In the present specification (including the claims), the expressions such as, for example, “data as input,” “using data,” “based on data,” “according to data,” or “in accordance with data” (including similar expressions) are used, unless otherwise specified, this includes cases where data itself is used, or the cases where data is processed in some ways (for example, noise added data, normalized data, feature quantities extracted from the data, or intermediate representation of the data) are used. When it is stated that some results can be obtained “by inputting data,” “by using data,” “based on data,” “according to data,” “in accordance with data” (including similar expressions), unless otherwise specified, this may include cases where the result is obtained based only on the data, and may also include cases where the result is obtained by being affected factors, conditions, and/or states, or the like by other data than the data. When it is stated that “output/outputting data” (including similar expressions), unless otherwise specified, this also includes cases where the data itself is used as output, or the cases where the data is processed in some ways (for example, the data added noise, the data normalized, feature quantity extracted from the data, or intermediate representation of the data) is used as the output.

In the present specification (including the claims), when the terms such as “connected (connection)” and “coupled (coupling)” are used, they are intended as non-limiting terms that include any of “direct connection/coupling,” “indirect connection/coupling,” “electrically connection/coupling,” “communicatively connection/coupling,” “operatively connection/coupling,” “physically connection/coupling,” or the like. The terms should be interpreted accordingly, depending on the context in which they are used, but any forms of connection/coupling that are not intentionally or naturally excluded should be construed as included in the terms and interpreted in a non-exclusive manner.

In the present specification (including the claims), when the expression such as “A configured to B,” this may include that a physically structure of A has a configuration that can execute operation B, as well as a permanent or a temporary setting/configuration of element A is configured/set to actually execute operation B. For example, when the element A is a general-purpose processor, the processor may have a hardware configuration capable of executing the operation B and may be configured to actually execute the operation B by setting the permanent or the temporary program (instructions). Moreover, when the element A is a dedicated processor, a dedicated arithmetic circuit, or the like, a circuit structure of the processor or the like may be implemented to actually execute the operation B, irrespective of whether or not control instructions and data are actually attached thereto.

In the present specification (including the claims), when a term referring to inclusion or possession (for example, “comprising/including,” “having,” or the like) is used, it is intended as an open-ended term, including the case of inclusion or possession an object other than the object indicated by the object of the term.

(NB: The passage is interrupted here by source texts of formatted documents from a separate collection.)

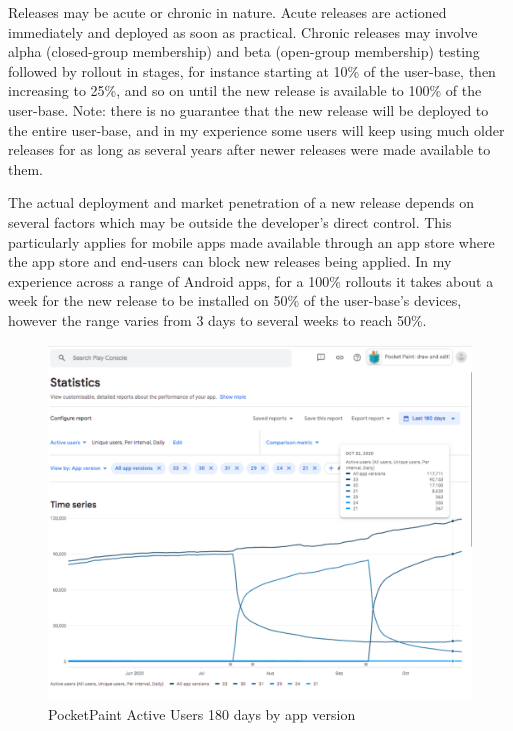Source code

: Releases may be acute or chronic in nature. Acute releases are actioned immediately and deployed as soon as practical. Chronic releases may involve alpha (closed-group membership) and beta (open-group membership) testing followed by rollout in stages, for instance starting at 10\% of the user-base, then increasing to 25\%, and so on until the new release is available to 100\% of the user-base. Note: there is no guarantee that the new release will be deployed to the entire user-base, and in my experience some users will keep using much older releases for as long as several years after newer releases were made available to them. 

The actual deployment and market penetration of a new release depends on several factors which may be outside the developer's direct control. This particularly applies for mobile apps made available through an app store where the app store and end-users can block new releases being applied. In my experience across a range of Android apps, for a 100\% rollouts it takes about a week for the new release to be installed on 50\% of the user-base's devices, however the range varies from 3 days to several weeks to reach 50\%.  

\begin{figure}
    \includegraphics[width=\linewidth]{images/android-vitals-screenshots/catrobat/PocketPaint-ActiveUsers-180days-2020-10-29.pdf}
    \caption{PocketPaint Active Users 180 days by app version}
    \label{fig:pocketpaint-180d-active-users}
\end{figure}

If the object of these terms implying inclusion or possession is an expression that does not specify a quantity or suggests a singular number (an expression with a or an article), the expression should be construed as not being limited to a specific number.

In the present specification (including the claims), although when the expression such as “one or more,” “at least one,” or the like is used in some places, and the expression that does not specify a quantity or suggests a singular number (the expression with a or an article) is used elsewhere, it is not intended that this expression means “one.” In general, the expression that does not specify a quantity or suggests a singular number (the expression with a or an as article) should be interpreted as not necessarily limited to a specific number.

In the present specification, when it is stated that a particular configuration of an example results in a particular effect (advantage/result), unless there are some other reasons, it should be understood that the effect is also obtained for one or more other embodiments having the configuration. However, it should be understood that the presence or absence of such an effect generally depends on various factors, conditions, and/or states, etc., and that such an effect is not always achieved by the configuration. The effect is merely achieved by the configuration in the embodiments when various factors, conditions, and/or states, etc., are met, but the effect is not always obtained in the claimed invention that defines the configuration or a similar configuration.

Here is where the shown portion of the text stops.